- Exercise objective
Nothing but the lines holding the string "boldbeta" should appear in the answer. Copy them from the entries.

- Entries taken from a collection
-- Opening Marker --

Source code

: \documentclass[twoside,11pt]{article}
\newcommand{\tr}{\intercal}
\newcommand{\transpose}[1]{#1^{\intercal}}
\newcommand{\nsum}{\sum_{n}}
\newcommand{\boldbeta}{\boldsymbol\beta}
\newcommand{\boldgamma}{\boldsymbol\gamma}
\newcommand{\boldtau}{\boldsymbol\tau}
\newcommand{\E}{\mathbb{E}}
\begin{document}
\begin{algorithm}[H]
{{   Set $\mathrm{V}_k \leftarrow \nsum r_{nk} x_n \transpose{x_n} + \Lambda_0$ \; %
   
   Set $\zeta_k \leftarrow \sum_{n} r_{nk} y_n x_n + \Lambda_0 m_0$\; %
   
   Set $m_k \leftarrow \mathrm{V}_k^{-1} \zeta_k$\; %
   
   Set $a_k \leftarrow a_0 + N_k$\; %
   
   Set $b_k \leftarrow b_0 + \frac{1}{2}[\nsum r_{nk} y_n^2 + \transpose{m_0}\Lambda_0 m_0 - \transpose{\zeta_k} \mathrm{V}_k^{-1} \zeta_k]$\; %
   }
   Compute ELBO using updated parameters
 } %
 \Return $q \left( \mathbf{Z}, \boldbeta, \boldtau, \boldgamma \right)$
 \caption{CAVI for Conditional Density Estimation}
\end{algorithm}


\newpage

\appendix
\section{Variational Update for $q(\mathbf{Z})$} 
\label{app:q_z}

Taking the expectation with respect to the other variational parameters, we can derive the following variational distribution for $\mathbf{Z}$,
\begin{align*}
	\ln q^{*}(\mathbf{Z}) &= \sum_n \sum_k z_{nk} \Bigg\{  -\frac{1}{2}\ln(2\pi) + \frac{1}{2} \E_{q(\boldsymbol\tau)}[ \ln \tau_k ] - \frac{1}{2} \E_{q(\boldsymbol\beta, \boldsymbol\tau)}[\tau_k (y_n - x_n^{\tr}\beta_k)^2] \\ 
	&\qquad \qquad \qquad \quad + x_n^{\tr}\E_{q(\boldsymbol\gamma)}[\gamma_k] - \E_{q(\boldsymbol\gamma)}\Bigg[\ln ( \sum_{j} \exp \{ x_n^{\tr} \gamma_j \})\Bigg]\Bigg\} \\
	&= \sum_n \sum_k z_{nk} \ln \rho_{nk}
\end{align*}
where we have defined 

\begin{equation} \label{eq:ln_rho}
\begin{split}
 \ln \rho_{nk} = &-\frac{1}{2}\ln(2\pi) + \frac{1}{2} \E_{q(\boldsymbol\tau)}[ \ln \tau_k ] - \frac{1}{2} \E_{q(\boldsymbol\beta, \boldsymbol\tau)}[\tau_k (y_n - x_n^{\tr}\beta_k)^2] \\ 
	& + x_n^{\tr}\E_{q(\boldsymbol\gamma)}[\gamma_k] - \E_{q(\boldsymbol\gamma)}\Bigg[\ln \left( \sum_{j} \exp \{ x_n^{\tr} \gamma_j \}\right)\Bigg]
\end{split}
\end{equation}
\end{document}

-- Closing Marker --
-- Opening Marker --

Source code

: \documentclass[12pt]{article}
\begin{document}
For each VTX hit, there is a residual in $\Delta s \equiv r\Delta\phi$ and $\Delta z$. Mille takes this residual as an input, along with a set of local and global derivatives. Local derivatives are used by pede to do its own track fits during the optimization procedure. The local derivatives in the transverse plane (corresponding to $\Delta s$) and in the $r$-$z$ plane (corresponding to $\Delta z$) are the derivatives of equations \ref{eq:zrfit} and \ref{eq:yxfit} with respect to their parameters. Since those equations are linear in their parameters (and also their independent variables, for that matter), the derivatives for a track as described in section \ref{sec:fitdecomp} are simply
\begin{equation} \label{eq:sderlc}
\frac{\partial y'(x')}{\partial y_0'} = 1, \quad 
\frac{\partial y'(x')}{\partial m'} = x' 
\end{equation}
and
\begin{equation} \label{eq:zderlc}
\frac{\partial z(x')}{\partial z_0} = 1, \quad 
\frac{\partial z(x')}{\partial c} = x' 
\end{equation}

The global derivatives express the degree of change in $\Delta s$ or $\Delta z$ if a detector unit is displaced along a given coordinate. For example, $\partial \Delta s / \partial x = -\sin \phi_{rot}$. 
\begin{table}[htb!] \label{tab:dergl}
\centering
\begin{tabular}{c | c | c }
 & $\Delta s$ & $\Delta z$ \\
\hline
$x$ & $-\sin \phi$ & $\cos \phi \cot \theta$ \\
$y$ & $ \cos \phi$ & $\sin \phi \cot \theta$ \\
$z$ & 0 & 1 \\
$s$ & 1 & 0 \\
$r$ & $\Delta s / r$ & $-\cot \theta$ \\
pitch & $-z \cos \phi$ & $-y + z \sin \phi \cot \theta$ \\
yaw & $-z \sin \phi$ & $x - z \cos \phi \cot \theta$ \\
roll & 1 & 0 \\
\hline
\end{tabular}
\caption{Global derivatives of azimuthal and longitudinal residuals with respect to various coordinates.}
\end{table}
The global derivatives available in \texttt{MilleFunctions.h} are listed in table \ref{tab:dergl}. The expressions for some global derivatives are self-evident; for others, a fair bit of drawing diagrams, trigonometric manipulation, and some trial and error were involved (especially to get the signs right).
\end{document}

-- Closing Marker --

- Output
\newcommand{\boldbeta}{\boldsymbol\beta}
 \Return $q \left( \mathbf{Z}, \boldbeta, \boldtau, \boldgamma \right)$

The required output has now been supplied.